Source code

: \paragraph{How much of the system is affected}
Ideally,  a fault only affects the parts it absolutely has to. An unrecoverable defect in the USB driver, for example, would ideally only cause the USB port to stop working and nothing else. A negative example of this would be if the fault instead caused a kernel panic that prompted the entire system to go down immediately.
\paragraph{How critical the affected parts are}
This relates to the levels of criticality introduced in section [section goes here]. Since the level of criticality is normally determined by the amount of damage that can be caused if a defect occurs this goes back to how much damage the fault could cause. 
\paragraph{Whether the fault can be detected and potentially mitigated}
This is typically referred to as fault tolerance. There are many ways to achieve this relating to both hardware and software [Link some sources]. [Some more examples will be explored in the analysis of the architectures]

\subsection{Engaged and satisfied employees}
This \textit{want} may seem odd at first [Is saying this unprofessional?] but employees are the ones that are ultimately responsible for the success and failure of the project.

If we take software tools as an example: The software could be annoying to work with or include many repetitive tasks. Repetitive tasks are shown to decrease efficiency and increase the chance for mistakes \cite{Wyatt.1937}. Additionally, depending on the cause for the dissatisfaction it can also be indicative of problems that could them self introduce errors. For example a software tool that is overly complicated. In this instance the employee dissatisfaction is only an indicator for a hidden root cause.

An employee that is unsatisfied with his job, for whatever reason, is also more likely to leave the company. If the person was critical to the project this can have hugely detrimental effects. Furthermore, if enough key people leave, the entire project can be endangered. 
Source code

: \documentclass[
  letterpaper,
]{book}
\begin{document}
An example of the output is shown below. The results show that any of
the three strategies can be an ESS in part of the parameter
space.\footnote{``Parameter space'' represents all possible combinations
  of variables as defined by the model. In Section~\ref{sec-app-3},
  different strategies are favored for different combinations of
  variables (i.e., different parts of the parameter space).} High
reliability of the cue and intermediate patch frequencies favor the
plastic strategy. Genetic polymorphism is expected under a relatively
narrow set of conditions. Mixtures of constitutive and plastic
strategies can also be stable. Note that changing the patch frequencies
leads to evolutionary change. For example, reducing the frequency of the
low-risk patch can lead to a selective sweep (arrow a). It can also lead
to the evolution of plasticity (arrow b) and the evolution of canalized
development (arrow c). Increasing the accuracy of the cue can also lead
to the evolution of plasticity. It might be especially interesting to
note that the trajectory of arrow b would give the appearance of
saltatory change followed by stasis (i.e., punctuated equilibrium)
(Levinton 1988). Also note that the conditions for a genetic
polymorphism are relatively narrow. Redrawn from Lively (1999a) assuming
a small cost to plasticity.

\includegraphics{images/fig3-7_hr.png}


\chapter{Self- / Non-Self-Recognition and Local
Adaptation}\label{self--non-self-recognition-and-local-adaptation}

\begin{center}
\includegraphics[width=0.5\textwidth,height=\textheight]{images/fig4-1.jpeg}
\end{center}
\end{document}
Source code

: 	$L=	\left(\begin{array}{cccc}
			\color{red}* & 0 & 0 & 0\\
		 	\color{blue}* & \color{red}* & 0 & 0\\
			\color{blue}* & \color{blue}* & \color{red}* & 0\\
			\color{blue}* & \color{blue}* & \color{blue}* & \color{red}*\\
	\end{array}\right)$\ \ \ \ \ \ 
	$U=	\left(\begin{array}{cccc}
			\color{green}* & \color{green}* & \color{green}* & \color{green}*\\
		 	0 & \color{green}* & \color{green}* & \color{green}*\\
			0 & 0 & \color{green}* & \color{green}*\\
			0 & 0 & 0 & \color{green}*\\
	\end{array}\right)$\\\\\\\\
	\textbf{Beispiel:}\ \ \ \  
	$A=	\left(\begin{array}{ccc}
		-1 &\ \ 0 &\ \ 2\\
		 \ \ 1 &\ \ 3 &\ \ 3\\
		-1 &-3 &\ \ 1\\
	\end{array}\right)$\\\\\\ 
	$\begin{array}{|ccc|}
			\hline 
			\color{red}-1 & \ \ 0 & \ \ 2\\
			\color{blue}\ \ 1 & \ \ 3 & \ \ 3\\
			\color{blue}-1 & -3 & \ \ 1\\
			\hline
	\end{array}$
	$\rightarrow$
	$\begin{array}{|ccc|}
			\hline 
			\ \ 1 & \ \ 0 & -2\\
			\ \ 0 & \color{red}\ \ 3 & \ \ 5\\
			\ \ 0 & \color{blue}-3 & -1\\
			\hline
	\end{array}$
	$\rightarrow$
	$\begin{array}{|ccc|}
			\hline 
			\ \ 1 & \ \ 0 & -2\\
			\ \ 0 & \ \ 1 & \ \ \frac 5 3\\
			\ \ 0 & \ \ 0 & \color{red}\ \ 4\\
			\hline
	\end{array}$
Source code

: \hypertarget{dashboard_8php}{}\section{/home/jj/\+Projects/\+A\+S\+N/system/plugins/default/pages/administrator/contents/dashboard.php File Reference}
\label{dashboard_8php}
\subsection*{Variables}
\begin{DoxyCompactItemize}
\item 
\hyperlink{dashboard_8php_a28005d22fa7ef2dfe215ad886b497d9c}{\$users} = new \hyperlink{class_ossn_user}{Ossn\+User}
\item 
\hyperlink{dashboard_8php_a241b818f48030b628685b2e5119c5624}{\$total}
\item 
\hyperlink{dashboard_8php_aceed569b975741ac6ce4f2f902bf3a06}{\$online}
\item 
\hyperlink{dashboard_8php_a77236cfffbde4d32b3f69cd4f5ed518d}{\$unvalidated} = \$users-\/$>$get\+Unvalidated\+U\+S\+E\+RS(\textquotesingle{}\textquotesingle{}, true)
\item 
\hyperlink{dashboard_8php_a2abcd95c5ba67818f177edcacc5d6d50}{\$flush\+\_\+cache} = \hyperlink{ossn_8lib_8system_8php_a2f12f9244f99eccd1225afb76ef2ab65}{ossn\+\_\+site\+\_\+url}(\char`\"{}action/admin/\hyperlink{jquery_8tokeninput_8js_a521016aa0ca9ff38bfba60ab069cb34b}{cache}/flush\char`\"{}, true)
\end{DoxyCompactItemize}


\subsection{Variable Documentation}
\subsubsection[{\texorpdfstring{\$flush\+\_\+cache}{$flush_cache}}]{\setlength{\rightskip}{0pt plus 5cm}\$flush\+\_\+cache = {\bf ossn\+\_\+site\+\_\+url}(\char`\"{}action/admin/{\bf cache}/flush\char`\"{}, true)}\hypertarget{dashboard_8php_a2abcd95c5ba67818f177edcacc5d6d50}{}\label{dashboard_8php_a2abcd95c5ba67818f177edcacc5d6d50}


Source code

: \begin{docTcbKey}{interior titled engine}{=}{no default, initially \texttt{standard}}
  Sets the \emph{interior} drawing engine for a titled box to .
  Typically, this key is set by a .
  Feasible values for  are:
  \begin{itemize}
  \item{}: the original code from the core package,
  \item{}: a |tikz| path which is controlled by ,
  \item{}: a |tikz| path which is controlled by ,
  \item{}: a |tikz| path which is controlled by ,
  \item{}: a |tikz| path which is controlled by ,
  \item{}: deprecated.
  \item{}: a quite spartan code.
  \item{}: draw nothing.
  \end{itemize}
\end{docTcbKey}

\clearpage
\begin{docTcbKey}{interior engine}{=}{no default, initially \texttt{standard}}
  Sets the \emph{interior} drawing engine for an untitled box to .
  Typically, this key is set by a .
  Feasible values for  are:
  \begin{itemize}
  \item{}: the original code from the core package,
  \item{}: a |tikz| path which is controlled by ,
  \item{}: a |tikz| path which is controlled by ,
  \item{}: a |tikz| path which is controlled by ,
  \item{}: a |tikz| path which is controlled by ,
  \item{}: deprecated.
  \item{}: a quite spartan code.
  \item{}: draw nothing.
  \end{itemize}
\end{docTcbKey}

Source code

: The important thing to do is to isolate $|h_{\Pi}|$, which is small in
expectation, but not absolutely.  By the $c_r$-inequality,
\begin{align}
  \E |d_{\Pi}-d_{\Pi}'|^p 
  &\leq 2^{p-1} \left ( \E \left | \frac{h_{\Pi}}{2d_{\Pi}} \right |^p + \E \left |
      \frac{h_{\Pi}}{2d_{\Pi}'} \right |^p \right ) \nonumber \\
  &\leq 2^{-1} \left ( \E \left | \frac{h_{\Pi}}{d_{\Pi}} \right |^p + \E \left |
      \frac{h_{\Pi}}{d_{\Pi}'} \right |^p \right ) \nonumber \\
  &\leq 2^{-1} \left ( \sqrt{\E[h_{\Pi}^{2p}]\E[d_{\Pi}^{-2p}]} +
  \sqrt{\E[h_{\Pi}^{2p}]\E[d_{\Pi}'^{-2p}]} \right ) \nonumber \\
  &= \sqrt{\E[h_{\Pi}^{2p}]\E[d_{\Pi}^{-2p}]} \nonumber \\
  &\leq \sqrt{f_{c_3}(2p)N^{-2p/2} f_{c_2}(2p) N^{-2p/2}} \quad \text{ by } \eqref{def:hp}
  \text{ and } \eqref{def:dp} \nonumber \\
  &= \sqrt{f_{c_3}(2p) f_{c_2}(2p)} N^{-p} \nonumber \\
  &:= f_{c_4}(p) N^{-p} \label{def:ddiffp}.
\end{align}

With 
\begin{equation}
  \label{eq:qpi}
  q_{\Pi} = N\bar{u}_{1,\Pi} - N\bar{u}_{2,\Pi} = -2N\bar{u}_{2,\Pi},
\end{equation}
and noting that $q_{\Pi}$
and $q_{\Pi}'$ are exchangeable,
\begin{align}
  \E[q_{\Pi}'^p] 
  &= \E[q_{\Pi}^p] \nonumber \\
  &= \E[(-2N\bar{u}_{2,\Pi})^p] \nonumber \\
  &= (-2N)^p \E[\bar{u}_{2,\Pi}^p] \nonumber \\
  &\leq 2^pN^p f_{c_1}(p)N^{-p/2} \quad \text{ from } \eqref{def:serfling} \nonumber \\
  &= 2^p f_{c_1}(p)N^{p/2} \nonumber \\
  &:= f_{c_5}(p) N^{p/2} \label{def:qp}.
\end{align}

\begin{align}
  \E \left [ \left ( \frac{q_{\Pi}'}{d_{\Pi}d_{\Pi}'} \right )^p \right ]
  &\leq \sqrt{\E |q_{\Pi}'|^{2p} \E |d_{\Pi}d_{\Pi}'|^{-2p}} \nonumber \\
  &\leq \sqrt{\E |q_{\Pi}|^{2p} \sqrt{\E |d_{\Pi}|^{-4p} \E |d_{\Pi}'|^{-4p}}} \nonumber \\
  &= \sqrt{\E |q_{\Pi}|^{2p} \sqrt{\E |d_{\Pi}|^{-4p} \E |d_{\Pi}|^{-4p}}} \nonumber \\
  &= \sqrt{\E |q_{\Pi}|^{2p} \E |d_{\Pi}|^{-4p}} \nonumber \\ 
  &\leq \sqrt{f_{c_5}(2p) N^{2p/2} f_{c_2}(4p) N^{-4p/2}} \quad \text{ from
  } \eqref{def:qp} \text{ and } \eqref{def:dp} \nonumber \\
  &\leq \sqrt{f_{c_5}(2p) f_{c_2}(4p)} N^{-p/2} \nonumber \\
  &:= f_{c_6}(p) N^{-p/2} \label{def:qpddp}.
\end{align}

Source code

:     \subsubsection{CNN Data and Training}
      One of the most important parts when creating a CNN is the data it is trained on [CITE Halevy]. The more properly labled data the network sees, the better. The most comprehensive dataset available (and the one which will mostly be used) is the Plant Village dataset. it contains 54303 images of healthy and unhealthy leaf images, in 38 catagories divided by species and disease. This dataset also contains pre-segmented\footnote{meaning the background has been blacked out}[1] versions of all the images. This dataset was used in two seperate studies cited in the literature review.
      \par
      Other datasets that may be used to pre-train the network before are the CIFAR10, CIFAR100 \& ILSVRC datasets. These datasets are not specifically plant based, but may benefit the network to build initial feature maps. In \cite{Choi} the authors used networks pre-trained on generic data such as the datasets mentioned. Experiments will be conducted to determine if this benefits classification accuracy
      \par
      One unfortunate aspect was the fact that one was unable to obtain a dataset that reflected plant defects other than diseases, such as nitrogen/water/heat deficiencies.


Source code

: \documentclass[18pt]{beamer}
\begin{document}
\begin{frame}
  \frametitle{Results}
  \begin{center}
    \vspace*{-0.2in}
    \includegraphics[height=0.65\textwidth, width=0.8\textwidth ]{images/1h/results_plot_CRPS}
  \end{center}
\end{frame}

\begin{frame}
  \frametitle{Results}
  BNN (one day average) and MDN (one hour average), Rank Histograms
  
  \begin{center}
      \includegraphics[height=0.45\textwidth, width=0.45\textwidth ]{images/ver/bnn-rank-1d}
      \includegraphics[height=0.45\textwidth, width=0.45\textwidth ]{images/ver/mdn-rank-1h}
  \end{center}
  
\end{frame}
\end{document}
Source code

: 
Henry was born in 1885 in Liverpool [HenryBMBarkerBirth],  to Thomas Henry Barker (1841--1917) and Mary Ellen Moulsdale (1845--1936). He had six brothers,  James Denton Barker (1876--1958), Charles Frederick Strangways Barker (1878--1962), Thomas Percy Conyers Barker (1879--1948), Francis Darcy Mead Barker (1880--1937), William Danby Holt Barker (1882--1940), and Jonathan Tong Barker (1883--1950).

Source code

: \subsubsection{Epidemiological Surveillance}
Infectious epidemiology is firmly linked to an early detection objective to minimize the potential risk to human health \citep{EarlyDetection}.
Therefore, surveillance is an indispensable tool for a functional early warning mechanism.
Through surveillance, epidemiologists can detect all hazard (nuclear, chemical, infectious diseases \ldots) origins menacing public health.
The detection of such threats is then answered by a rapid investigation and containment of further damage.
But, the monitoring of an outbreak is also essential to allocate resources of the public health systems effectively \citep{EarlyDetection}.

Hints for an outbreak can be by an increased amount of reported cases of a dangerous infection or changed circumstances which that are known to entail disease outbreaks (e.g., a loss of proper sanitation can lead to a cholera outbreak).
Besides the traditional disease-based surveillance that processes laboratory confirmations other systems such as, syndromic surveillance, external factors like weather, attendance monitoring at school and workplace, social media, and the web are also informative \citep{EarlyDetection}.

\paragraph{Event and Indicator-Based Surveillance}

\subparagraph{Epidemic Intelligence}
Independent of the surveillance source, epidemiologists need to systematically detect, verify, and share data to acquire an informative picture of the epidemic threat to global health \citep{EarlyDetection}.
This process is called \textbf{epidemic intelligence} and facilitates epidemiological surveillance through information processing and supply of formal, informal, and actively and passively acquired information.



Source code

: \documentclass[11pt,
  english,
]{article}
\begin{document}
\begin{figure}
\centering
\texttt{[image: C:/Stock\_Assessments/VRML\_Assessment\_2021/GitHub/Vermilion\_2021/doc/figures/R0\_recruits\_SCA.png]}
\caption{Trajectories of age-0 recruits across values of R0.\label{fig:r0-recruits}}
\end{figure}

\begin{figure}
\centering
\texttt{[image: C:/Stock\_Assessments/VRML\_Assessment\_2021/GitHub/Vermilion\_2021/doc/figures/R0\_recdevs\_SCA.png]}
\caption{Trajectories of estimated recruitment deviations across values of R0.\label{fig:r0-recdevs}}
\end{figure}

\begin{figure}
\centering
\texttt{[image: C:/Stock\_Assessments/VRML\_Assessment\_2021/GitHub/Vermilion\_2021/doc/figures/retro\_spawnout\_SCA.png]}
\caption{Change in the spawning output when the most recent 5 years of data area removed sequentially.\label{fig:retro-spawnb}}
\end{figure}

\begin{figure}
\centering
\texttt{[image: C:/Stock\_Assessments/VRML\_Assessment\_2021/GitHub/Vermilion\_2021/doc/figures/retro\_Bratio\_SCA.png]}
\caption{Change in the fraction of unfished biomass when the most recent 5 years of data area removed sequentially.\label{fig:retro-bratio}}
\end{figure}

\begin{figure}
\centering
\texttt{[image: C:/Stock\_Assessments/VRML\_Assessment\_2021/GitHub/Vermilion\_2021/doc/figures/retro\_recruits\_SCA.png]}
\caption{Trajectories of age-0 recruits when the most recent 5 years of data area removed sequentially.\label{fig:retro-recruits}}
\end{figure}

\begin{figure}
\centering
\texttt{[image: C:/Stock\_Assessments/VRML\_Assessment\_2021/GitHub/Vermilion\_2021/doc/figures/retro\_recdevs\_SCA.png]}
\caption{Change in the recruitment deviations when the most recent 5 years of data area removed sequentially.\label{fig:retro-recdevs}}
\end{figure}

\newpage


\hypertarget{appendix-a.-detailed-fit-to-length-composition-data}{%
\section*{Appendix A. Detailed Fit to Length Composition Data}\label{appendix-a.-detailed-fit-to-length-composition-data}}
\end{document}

__Task item__.
Return exactly what appears above, from the first line of the entries to the line with "the fault can", inclusive.

__Answer area__.
Source code

: \paragraph{How much of the system is affected}
Ideally,  a fault only affects the parts it absolutely has to. An unrecoverable defect in the USB driver, for example, would ideally only cause the USB port to stop working and nothing else. A negative example of this would be if the fault instead caused a kernel panic that prompted the entire system to go down immediately.
\paragraph{How critical the affected parts are}
This relates to the levels of criticality introduced in section [section goes here]. Since the level of criticality is normally determined by the amount of damage that can be caused if a defect occurs this goes back to how much damage the fault could cause. 
\paragraph{Whether the fault can be detected and potentially mitigated}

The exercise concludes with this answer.